_What to produce_: Wherever the word "withdrawal" appears in a line of the data, that line should be copied.

────────────────

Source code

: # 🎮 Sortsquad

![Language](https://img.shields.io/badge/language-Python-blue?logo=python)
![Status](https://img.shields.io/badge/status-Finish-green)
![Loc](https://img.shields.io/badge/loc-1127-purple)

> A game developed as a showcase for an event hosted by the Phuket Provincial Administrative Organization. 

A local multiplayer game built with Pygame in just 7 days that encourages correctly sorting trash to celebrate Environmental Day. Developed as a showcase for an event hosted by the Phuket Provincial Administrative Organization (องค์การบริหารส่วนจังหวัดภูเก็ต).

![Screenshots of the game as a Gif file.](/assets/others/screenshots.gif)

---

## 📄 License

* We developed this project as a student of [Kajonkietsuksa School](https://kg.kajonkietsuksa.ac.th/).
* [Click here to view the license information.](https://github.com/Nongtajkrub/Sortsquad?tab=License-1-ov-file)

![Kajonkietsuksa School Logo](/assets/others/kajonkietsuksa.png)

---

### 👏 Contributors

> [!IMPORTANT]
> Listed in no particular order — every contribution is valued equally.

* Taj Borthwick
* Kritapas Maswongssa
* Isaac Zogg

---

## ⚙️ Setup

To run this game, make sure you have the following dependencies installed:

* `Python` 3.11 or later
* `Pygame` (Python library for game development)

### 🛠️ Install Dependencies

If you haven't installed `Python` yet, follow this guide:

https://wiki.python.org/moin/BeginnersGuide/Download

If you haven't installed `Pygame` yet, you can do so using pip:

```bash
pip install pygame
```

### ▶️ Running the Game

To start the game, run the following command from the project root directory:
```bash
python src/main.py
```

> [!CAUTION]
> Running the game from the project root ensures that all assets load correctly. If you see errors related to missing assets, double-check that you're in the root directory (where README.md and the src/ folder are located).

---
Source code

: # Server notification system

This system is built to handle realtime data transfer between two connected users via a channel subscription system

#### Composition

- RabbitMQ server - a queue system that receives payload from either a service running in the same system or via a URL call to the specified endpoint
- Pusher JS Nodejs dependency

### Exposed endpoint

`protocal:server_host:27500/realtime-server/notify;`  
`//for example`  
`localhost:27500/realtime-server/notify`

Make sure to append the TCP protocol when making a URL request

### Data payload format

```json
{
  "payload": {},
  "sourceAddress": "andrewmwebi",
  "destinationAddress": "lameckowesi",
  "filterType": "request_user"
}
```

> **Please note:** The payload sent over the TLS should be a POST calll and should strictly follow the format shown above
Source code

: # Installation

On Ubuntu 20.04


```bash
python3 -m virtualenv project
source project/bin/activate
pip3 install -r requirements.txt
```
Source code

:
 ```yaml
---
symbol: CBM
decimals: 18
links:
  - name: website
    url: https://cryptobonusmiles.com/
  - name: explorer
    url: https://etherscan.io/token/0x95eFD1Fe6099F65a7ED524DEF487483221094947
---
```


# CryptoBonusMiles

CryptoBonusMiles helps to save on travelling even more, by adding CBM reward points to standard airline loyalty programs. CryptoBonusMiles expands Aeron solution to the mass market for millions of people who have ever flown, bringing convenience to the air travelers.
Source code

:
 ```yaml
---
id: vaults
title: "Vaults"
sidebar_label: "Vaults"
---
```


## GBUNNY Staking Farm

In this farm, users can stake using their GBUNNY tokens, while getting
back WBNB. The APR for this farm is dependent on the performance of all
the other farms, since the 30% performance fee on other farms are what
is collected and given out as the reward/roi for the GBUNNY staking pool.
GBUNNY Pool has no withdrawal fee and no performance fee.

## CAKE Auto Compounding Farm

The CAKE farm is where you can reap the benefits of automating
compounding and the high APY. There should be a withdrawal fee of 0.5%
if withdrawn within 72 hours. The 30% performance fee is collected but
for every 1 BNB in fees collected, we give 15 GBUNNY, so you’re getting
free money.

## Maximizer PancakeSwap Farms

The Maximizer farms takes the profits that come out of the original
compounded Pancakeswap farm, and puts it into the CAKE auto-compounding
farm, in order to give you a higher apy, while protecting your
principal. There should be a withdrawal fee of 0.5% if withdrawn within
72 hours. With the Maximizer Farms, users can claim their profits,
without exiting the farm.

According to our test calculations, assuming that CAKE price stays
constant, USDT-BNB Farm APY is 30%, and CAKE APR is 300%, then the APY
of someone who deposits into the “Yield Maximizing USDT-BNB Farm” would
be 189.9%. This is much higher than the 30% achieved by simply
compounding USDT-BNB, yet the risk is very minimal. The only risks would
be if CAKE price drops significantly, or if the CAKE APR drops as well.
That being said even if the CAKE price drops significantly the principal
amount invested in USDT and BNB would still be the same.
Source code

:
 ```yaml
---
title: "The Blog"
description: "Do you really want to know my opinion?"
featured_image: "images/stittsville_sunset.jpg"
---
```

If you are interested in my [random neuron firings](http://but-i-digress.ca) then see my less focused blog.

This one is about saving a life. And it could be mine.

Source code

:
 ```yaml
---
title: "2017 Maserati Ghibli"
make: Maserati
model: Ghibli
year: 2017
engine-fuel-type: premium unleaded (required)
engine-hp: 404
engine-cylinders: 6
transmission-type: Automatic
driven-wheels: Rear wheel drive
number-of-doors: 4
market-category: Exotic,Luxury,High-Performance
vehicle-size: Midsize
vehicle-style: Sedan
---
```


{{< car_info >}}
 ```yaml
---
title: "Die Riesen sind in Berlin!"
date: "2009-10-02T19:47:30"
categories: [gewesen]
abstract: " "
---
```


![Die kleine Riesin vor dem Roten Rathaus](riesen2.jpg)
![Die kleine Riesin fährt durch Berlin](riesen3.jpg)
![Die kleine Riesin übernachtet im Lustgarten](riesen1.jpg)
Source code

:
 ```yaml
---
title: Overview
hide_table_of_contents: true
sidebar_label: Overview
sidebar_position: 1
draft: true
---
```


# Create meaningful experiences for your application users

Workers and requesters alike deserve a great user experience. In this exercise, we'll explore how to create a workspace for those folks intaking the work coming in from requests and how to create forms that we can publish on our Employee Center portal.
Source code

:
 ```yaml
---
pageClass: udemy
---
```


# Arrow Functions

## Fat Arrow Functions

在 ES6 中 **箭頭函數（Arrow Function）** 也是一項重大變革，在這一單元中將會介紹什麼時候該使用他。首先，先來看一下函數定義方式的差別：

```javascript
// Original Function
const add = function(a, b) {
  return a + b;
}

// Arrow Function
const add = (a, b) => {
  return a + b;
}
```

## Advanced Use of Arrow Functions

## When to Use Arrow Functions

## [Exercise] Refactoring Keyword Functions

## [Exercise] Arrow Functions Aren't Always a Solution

────────────────

_Task output_:
GBUNNY Pool has no withdrawal fee and no performance fee.
compounding and the high APY. There should be a withdrawal fee of 0.5%
principal. There should be a withdrawal fee of 0.5% if withdrawn within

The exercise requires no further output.